B. _Recommendations_

 

It is recommended that a Phase II study be conducted, oriented toward the goal of developing improved algorithms for estimation, prediction and control.  It is further recommended that the Phase II effort should address the following tasks.

 

     1. Extension of the results of the Phase I study, to

        include analysis of a wider range of test cases,

        and measurement of the full set of performance

        measures identified in this study.

 

     2. Development of a broader class of algorithms,

        additional to the iterative Wald-Bartlett method

        developed in this Phase I effort.

 

     3. Extension of the algorithm to consider estimation

        problems additional to the multiple linear

        regression problem considered in the Phase I effort.

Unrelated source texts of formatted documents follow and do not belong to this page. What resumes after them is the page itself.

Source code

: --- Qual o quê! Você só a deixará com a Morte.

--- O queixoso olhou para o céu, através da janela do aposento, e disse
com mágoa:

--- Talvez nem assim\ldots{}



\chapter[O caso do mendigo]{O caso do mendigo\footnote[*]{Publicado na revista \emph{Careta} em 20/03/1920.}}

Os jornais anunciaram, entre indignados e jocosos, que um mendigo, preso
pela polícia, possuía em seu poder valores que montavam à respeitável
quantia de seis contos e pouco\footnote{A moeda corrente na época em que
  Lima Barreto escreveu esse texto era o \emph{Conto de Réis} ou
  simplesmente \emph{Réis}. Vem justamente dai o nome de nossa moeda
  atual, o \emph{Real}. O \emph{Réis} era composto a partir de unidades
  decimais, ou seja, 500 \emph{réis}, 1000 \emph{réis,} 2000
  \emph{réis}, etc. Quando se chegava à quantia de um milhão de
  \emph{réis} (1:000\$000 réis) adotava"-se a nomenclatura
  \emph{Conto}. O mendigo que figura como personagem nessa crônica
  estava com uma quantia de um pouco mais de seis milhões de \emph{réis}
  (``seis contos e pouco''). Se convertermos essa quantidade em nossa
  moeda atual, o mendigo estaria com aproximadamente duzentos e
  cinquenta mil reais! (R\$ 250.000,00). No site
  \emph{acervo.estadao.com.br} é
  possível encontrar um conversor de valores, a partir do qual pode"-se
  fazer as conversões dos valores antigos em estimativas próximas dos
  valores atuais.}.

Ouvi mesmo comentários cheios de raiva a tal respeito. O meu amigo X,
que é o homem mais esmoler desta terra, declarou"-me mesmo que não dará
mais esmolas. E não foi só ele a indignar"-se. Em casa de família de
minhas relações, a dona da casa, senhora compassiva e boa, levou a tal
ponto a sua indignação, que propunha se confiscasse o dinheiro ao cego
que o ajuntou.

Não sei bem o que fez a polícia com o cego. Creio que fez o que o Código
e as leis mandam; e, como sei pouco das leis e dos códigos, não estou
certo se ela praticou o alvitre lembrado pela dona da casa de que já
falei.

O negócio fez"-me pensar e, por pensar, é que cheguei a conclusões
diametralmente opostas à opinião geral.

        Consideration should be given to developing fast,

        robust methods for the full range of problems

        currently addressed by least-squares methods,

        such as multivariate analysis of variance and

        time series analysis procedures (currently done

        by Box-Jenkins, Kalman filter, and state-space

        methods).

 

     4. Analyze the theoretical numerical and statistical

        properties of candidate algorithms, such as

        convergence conditions and consistency.

 

If successful, it is expected that there would be a substantial military and non-military demand for a statistical estimation computer program package based on the improved methods.  With respect to military applications, such methods offer the potential for fast, fail-safe processing of tracking and sensor exploitation data.  With respect to non-military applications, the methods are much more "user-friendly" than the least-squares method, in that the user would be protected from catastrophic failures, and would not need to understand matrix algebra concepts such as linear dependencies, singularities, and numerical stability problems in matrix inversion, to be assured of successful application of the procedures.  In view of the large number of persons involved in data analysis, and the growing use of microcomputers, the development of such methods is considered to be a very significant contribution to the field of data analysis.

 

The determination that the iterative Wald-Bartlett method avoided the catastrophic failure problem of the classical least-squares method was serendipitously discovered during the course of the Phase I investigation.  Since this property of the algorithm is judged to be probably more important than speed in many applications, it is recommended that the title of the Phase II study be changed from "Fast Algorithms for Estimation, Prediction and Control," to "Improved Algorithms for Estimation, Prediction and Control."

 

Reduction of the danger of obtaining wrong answers from regression analyses represents an area of potentially great benefit, to a wide class of data analysts.  The original concept of this study was to develop fast algorithms, primarily for real-time applications such as tracking, sensor exploitation, or industrial process control.  Those applications, while important, concern relatively few data analysts.  The discovery of the robustness of the iterative Wald-Bartlett algorithm, however, could have substantial impact for a wide class of data analysts.  For example, a typical logistics application involves the determination of parametric cost estimating relationships.  These relationships are estimated by linear regression analysis.  Since the models developed are empirical in nature, they involve the analysis of a large number of cost-related variables.  The presence of a linear dependency in the data, or the occurrence of a roundoff-error-caused matrix inversion failure caused by high correlation among some of the explanatory variables, could produce incorrect results.  The availability of "fail-safe" algorithms would benefit this and many other similar applications.  In view of the substantial amount of funds expended by the Office of Naval Research on parametric cost analysis and other data analysis, the benefits of improved estimation methods would be substantial.